Provide again, from the entries below, every line from the one containing "## References" through the one containing "[Go to index](../../README.md)", exactly as written, and no other line.

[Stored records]
════════
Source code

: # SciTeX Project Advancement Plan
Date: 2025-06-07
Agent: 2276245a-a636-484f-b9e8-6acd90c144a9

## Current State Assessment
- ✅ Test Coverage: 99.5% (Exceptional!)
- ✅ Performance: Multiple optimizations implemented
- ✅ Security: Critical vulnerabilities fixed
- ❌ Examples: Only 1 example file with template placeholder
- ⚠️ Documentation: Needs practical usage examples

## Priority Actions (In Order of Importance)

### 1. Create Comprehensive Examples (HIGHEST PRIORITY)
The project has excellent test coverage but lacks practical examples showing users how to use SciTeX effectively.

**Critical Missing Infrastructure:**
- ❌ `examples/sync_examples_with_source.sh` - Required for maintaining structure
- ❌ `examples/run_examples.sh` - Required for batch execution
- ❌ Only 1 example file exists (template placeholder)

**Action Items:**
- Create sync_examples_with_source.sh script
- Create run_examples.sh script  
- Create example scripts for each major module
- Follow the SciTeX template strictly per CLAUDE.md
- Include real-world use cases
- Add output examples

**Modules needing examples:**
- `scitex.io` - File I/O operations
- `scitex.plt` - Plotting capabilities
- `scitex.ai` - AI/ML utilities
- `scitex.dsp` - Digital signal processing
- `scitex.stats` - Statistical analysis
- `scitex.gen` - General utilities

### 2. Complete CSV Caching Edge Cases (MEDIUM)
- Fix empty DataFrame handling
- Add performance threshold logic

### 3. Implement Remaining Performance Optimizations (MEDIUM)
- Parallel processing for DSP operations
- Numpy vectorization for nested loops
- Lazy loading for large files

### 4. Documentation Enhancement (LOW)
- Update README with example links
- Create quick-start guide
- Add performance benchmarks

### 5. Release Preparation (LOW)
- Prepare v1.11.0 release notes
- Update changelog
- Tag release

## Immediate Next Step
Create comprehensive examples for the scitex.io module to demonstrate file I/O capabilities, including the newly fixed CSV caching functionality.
════════
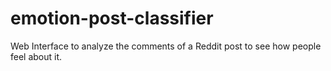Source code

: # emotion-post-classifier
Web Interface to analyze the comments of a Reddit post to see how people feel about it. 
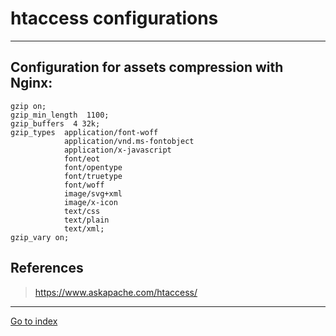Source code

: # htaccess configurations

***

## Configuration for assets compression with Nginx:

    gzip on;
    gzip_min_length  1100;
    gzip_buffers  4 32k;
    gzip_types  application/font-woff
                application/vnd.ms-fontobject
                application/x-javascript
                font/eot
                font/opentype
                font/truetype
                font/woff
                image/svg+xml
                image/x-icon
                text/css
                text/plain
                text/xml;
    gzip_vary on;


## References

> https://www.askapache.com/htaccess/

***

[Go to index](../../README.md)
════════
RESULT BELOW:
## References

> https://www.askapache.com/htaccess/

***

[Go to index](../../README.md)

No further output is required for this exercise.